Am I organised? How many people will there be at the party? Do I know anyone? I’ll be fine. I’m out of my depth. Everyone is having a good time- except me. Do I look stupid? Do people think I am boring? Do I look OK?
For some people the lead up to such events is terrifying. The physiological processes that take place in the body is like the moment you catch a glimpse of a huge spider, when you are walking alone in the dark or seeing a clown when you are out trick-or-treating tonight- assuming that these things creep you out of course. A racing heart, sweating palms and eagerly searching for a way to ‘get out’. Feeling overwhelmed is a common symptom of anxiety. We all have anxiety to different extents in different situations- in the same way that we all experience varied levels of stress. For me, the knots in my stomach arrive mostly after a ‘big’ night. Even when I feel like I’ve had the best night ever my mind works over-time, piecing together different parts of the night to make me feel embarrassed, ashamed or not good enough- it’s worse than a hangover after one too many tequilas. Now, thankfully, I manage these negative surges of emotion- but to do this it is important to admit that you feel overwhelmed. It’s not something to be embarrassed of. We have all been anxious- and if you say you haven’t, you are lying.
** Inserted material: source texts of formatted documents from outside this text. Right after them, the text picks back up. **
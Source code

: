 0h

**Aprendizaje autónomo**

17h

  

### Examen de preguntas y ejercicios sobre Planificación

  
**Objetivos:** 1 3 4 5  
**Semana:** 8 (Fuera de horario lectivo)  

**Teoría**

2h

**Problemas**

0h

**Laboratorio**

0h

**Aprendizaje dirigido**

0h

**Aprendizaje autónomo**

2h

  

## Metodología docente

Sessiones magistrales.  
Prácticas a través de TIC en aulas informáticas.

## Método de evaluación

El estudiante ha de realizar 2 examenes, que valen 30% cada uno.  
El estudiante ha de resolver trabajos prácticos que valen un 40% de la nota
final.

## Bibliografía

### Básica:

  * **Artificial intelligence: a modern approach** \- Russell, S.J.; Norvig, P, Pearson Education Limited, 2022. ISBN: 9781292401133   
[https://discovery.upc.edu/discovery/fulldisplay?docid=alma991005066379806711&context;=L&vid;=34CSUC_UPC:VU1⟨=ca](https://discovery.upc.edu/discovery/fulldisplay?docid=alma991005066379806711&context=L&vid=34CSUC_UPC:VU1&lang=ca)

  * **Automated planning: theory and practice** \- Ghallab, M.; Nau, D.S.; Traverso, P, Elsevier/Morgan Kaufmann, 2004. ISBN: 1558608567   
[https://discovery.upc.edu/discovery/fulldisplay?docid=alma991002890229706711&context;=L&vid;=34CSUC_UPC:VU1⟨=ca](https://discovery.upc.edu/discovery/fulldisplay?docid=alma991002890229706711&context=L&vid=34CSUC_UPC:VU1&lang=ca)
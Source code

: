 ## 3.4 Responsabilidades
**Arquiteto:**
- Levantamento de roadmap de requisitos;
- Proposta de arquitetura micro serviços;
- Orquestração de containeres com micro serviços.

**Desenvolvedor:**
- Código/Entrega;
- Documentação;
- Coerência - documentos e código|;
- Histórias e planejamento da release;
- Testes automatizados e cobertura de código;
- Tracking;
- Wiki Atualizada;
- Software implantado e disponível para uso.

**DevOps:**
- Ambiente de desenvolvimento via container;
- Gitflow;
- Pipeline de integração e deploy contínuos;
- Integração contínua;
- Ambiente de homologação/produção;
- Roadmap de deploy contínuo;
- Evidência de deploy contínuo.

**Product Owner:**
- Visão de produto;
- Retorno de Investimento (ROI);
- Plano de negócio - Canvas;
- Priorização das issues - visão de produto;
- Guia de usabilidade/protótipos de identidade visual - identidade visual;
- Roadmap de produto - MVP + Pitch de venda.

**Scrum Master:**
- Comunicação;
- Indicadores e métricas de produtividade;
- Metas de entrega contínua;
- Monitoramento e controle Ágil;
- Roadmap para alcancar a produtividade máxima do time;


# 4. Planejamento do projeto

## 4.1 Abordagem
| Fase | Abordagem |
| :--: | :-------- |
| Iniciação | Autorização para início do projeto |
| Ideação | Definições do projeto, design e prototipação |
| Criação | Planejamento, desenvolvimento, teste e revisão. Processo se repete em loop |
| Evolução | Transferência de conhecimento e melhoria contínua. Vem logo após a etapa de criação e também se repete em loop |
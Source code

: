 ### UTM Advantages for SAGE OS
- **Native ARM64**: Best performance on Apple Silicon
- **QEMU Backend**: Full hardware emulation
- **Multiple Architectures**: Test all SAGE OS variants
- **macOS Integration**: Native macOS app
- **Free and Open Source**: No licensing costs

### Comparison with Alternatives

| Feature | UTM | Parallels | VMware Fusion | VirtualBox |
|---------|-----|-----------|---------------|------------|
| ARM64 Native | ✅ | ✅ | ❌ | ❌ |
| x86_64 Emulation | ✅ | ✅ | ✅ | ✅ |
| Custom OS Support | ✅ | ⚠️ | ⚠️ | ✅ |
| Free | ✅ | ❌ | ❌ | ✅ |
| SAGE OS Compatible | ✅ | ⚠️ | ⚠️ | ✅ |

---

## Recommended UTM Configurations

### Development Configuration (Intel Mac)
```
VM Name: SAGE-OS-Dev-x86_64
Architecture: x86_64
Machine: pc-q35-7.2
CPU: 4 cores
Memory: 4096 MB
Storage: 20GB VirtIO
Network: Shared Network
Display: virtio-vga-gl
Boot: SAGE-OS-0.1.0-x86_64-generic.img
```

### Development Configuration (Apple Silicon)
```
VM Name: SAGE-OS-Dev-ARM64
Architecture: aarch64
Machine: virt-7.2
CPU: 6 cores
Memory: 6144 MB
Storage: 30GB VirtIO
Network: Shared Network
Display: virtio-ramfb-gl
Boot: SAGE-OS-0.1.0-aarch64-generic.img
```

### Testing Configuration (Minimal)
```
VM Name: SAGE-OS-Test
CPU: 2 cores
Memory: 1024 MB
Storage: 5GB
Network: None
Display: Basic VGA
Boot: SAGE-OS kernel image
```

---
I decided to write this blog post and be as open as possible about my personal experiences as I know of people who have, in the past, took months (sometimes years) to research self-help techniques to cope with these feelings. Often people simply bottle up their feelings and push them to one side. This will more than likely lead to increased emotion of upset or anger when alone, the urge to reach for a bottle of wine or becoming angry and frustrated with these feelings you find impossible to explain. If you are reading this and think this sounds like you- GREAT. This is your first step to accepting that you need to discover more positive methods of dealing with feelings of anxiety.
There are many ways to manage anxiety and if you feel as though you are unable to defeat these intense emotions it is important to seek professional help. There are some self-help techniques that are extremely useful to help you to relax and calm your ‘fight or flight’ response. Personally, I like to write and be creative. You could also read, exercise, listen to music, dance, draw, paint, sing, play an instrument- anything that you enjoy. Meditation and aromatherapy can also help you to see things from a different, more positive perspective (particularly guided meditation if you find it difficult).
Have fun over the holiday period and don’t let anxiety define you. Explain your situation to people who are close to you and make time for yourself. Remember, it takes a strong person to start their journey of overcoming anxiety- and you are doing FAB. And again, Happy Halloween!